What is a bro split? It’s training one body part one time a week, usually adding up to six days of training. This method was made popular by Professional Bodybuilders who were juiced up on steroids and truly only needed to do just that. For the average, none genetically gifted such as myself, a Full Body 3 day per week program will do wonders. If you stay faithful and align your diet, 1 hour a day, 3 days a week will blow…your…mind. Resistance training combined with a clean diet shows most potential for long term success as well as plethora of health benefits:

• Increased bone density


• Better blood sugar regulation


• Better digestion


• Better fat metabolism


• Lower cholesterol


• Balanced hormones


• Better or repaired cognitive function

I’ve done them all: hypertrophy, PPL, PHUL, GVT, Strong Lifts, Madcow, even Sheiko (that was crazy) and the one thing that made the difference for me was hitting Compound Movements, Heavy with minimal accessory work. If I had to start someone off anywhere, I would say either Strong Lifts 5×5 or Starting Strength as it will lay a firm foundation, ignite your metabolism and replace fat with lean muscle. Once you go from rookie to novice to advanced novice to advanced novice you can get increasingly more complex splits as your body’s adaptation has begun to make it harder and harder to make gains. The same goes for running or cycling. You’ll want to start with shorter distances, focusing on form and cadence before you worry about logging long miles. Time laying groundwork will make the building way more stable. Regardless of your preferences, be aware, you want to focus on learning movements before worrying about progression. Just doing the work will add muscle and burn calories.

How to boost your metabolism along with the training? Let’s talk about food! Paleo, vegan, keto, vegetarian, carnivore. Which should you do to better assist you on your way? The studies are clear, everything listed had both positive and negative effects on your body.

For example; if you are on a standard American diet and suddenly went vegan, you would feel amazing. The nutrition you were missing with a highly-processed diet would fill in. The downside, studies show that long term vegan diets can lead to deficiencies as there are some nutrients that only come from meat sources. Does this mean veganism is bad? No. It’s just not long term sustainable. The same goes for carnivore diets. In fact, the closest long term sustainable diet is Paleo as it doesn’t exclude vegetables, nor proteins. However, it is very restrictive, can be overly dogmatic and since becoming a fad has itself become overly processed. Bummer, right?
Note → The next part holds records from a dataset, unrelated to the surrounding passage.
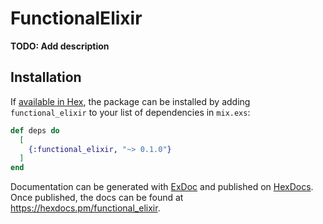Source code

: # FunctionalElixir

**TODO: Add description**

## Installation

If [available in Hex](https://hex.pm/docs/publish), the package can be installed
by adding `functional_elixir` to your list of dependencies in `mix.exs`:

```elixir
def deps do
  [
    {:functional_elixir, "~> 0.1.0"}
  ]
end
```

Documentation can be generated with [ExDoc](https://github.com/elixir-lang/ex_doc)
and published on [HexDocs](https://hexdocs.pm). Once published, the docs can
be found at <https://hexdocs.pm/functional_elixir>.

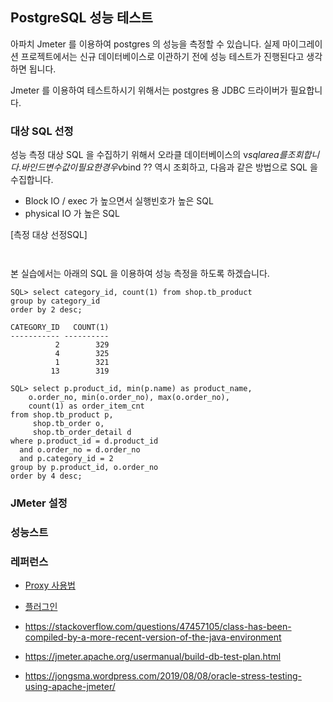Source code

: ## PostgreSQL 성능 테스트 ##

아파치 Jmeter 를 이용하여 postgres 의 성능을 측정할 수 있습니다. 실제 마이그레이션 프로젝트에서는 신규 데이터베이스로 이관하기 전에 성능 테스트가 진행된다고 생각하면 됩니다.  

Jmeter 를 이용하여 테스트하시기 위해서는 postgres 용 JDBC 드라이버가 필요합니다.


### 대상 SQL 선정 ###

성능 측정 대상 SQL 을 수집하기 위해서 오라클 데이터베이스의 v$sqlarea 를 조회합니다. 바인드 변수값이 필요한 경우 v$bind ?? 역시 조회하고, 다음과 같은 방법으로 SQL 을 수집합니다. 

* Block IO / exec 가 높으면서 실행빈호가 높은 SQL 
* physical IO 가 높은 SQL 

[측정 대상 선정SQL]
```


```

본 실습에서는 아래의 SQL 을 이용하여 성능 측정을 하도록 하겠습니다. 
```
SQL> select category_id, count(1) from shop.tb_product
group by category_id
order by 2 desc;

CATEGORY_ID   COUNT(1)
----------- ----------
          2        329
          4        325
          1        321
         13        319

SQL> select p.product_id, min(p.name) as product_name,
    o.order_no, min(o.order_no), max(o.order_no),
    count(1) as order_item_cnt
from shop.tb_product p, 
     shop.tb_order o,
     shop.tb_order_detail d
where p.product_id = d.product_id
  and o.order_no = d.order_no
  and p.category_id = 2
group by p.product_id, o.order_no  
order by 4 desc;  
```


### JMeter 설정 ###







### 성능스트 ###



### 레퍼런스 ###

* [Proxy 사용법](https://sncap.tistory.com/547)

* [플러그인](https://huistorage.tistory.com/89?category=723808)

* https://stackoverflow.com/questions/47457105/class-has-been-compiled-by-a-more-recent-version-of-the-java-environment

* https://jmeter.apache.org/usermanual/build-db-test-plan.html

* https://jongsma.wordpress.com/2019/08/08/oracle-stress-testing-using-apache-jmeter/
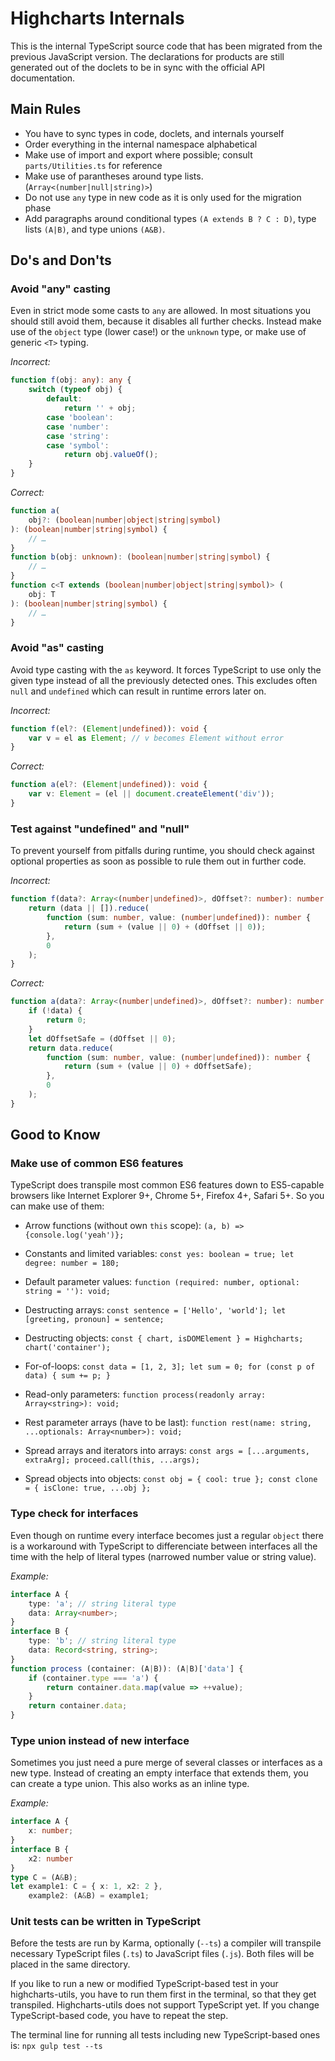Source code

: Highcharts Internals
====================
This is the internal TypeScript source code that has been migrated from the
previous JavaScript version. The declarations for products are still generated
out of the doclets to be in sync with the official API documentation.



Main Rules
----------
- You have to sync types in code, doclets, and internals yourself
- Order everything in the internal namespace alphabetical
- Make use of import and export where possible; consult `parts/Utilities.ts` for
  reference
- Make use of parantheses around type lists. (`Array<(number|null|string)>`)
- Do not use `any` type in new code as it is only used for the migration phase
- Add paragraphs around conditional types `(A extends B ? C : D)`, type lists
  `(A|B)`, and type unions `(A&B)`.



Do's and Don'ts
---------------

### Avoid "any" casting

Even in strict mode some casts to `any` are allowed. In most situations you
should still avoid them, because it disables all further checks. Instead make
use of the `object` type (lower case!) or the `unknown` type, or make use of
generic `<T>` typing.

*Incorrect:*
```ts
function f(obj: any): any {
    switch (typeof obj) {
        default:
            return '' + obj;
        case 'boolean':
        case 'number':
        case 'string':
        case 'symbol':
            return obj.valueOf();
    }
}
```
*Correct:*
```ts
function a(
    obj?: (boolean|number|object|string|symbol)
): (boolean|number|string|symbol) {
    // …
}
function b(obj: unknown): (boolean|number|string|symbol) {
    // …
}
function c<T extends (boolean|number|object|string|symbol)> (
    obj: T
): (boolean|number|string|symbol) {
    // …
}
```


### Avoid "as" casting

Avoid type casting with the `as` keyword. It forces TypeScript to use only the
given type instead of all the previously detected ones. This excludes often
`null` and `undefined` which can result in runtime errors later on.  

*Incorrect:*
```ts
function f(el?: (Element|undefined)): void {
    var v = el as Element; // v becomes Element without error
}
```
*Correct:*
```ts
function a(el?: (Element|undefined)): void {
    var v: Element = (el || document.createElement('div'));
}
```


### Test against "undefined" and "null"

To prevent yourself from pitfalls during runtime, you should check against
optional properties as soon as possible to rule them out in further code.

*Incorrect:*
```ts
function f(data?: Array<(number|undefined)>, dOffset?: number): number {
    return (data || []).reduce(
        function (sum: number, value: (number|undefined)): number {
            return (sum + (value || 0) + (dOffset || 0));
        },
        0
    );
}
```
*Correct:*
```ts
function a(data?: Array<(number|undefined)>, dOffset?: number): number {
    if (!data) {
        return 0;
    }
    let dOffsetSafe = (dOffset || 0);
    return data.reduce(
        function (sum: number, value: (number|undefined)): number {
            return (sum + (value || 0) + dOffsetSafe);
        },
        0
    );
}
```



Good to Know
------------


### Make use of common ES6 features

TypeScript does transpile most common ES6 features down to ES5-capable browsers
like Internet Explorer 9+, Chrome 5+, Firefox 4+, Safari 5+. So you can make use
of them:

* Arrow functions (without own `this` scope):
  `(a, b) => {console.log('yeah')};`

* Constants and limited variables:
  `const yes: boolean = true; let degree: number = 180;`

* Default parameter values:
  `function (required: number, optional: string = ''): void;`

* Destructing arrays:
  `const sentence = ['Hello', 'world']; let [greeting, pronoun] = sentence;`

* Destructing objects:
  `const { chart, isDOMElement } = Highcharts; chart('container');`

* For-of-loops:
  `const data = [1, 2, 3]; let sum = 0; for (const p of data) { sum += p; }`

* Read-only parameters:
  `function process(readonly array: Array<string>): void;`

* Rest parameter arrays (have to be last):
  `function rest(name: string, ...optionals: Array<number>): void;`

* Spread arrays and iterators into arrays:
  `const args = [...arguments, extraArg]; proceed.call(this, ...args);`

* Spread objects into objects:
  `const obj = { cool: true }; const clone = { isClone: true, ...obj };`


### Type check for interfaces

Even though on runtime every interface becomes just a regular `object` there
is a workaround with TypeScript to differenciate between interfaces all the
time with the help of literal types (narrowed number value or string value).

*Example:*
```ts
interface A {
    type: 'a'; // string literal type
    data: Array<number>;
}
interface B {
    type: 'b'; // string literal type
    data: Record<string, string>;
}
function process (container: (A|B)): (A|B)['data'] {
    if (container.type === 'a') {
        return container.data.map(value => ++value);
    }
    return container.data;
}
```


### Type union instead of new interface

Sometimes you just need a pure merge of several classes or interfaces as a new
type. Instead of creating an empty interface that extends them, you can create a
type union. This also works as an inline type.

*Example:*
```ts
interface A {
    x: number;
}
interface B {
    x2: number
}
type C = (A&B);
let example1: C = { x: 1, x2: 2 },
    example2: (A&B) = example1;
```


### Unit tests can be written in TypeScript

Before the tests are run by Karma, optionally (`--ts`) a compiler will
transpile necessary TypeScript files (`.ts`) to JavaScript files (`.js`). Both
files will be placed in the same directory.

If you like to run a new or modified TypeScript-based test in your
highcharts-utils, you have to run them first in the terminal, so that they get
transpiled. Highcharts-utils does not support TypeScript yet. If you change
TypeScript-based code, you have to repeat the step.

The terminal line for running all tests including new TypeScript-based ones is:
`npx gulp test --ts`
So what to do. There is a simple solution to what seems like an overly complicated problem. Eat what’s in season.
Your body had a rhythm. Seasons have a rhythm. The foods grown in specific seasons are better suited for your body at that time. Just the breaking up the old chicken and rice constantly will be nice, the change in nutrients will be refreshing to your body. A better explanation is this: drink caffeine in excess and you lose your sensitivity. Stop for a while and you get it back. Same goes for protein, carbs, fats, etc. Even meats have seasons!

So let’s wrap it up.

• Strength train

• Train the movements first

• Balance in cardio.

• Eat seasonally not dogmatically.

Above all, keep it super simple. If it’s really hard to do, track or plan, move along. Keeping it simple makes it obtainable and more easily fits into your life. Change one thing at a time, make it a habit, then change another. Don’t overthink it. Use tools to help you along the way like My Fitness Pal or Fat secret to track your food. Strava for Map my Run for running/cycling or Personal Training Coach for weight lifting.

Remember change happens over time not overnight. Constantly be reinventing or remember you why and be flexible. Routines get interrupted but that doesn’t mean they get abandoned. Health & Wellness is a Lifestyle, not a fad.